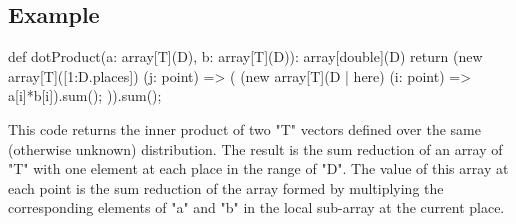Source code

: \subsection{Example}
\begin{xten}
def dotProduct(a: array[T](D), b: array[T](D)): array[double](D) {
  return (new array[T]([1:D.places]) (j: point) => (
      (new array[T](D | here) (i: point) => a[i]*b[i]).sum();
  )).sum();
}
\end{xten}

This code returns the inner product of two \xcd"T" vectors defined
over the same (otherwise unknown) distribution. The result is the sum
reduction of an array of \xcd"T" with one element at each place in the
range of \xcd"D". The value of this array at each point is the sum
reduction of the array formed by multiplying the corresponding
elements of \xcd"a" and \xcd"b" in the local sub-array at the current
place.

**Requirement**
Check every line above for the string "point" and copy those that have it.

**Exercise output**
  return (new array[T]([1:D.places]) (j: point) => (
      (new array[T](D | here) (i: point) => a[i]*b[i]).sum();
range of \xcd"D". The value of this array at each point is the sum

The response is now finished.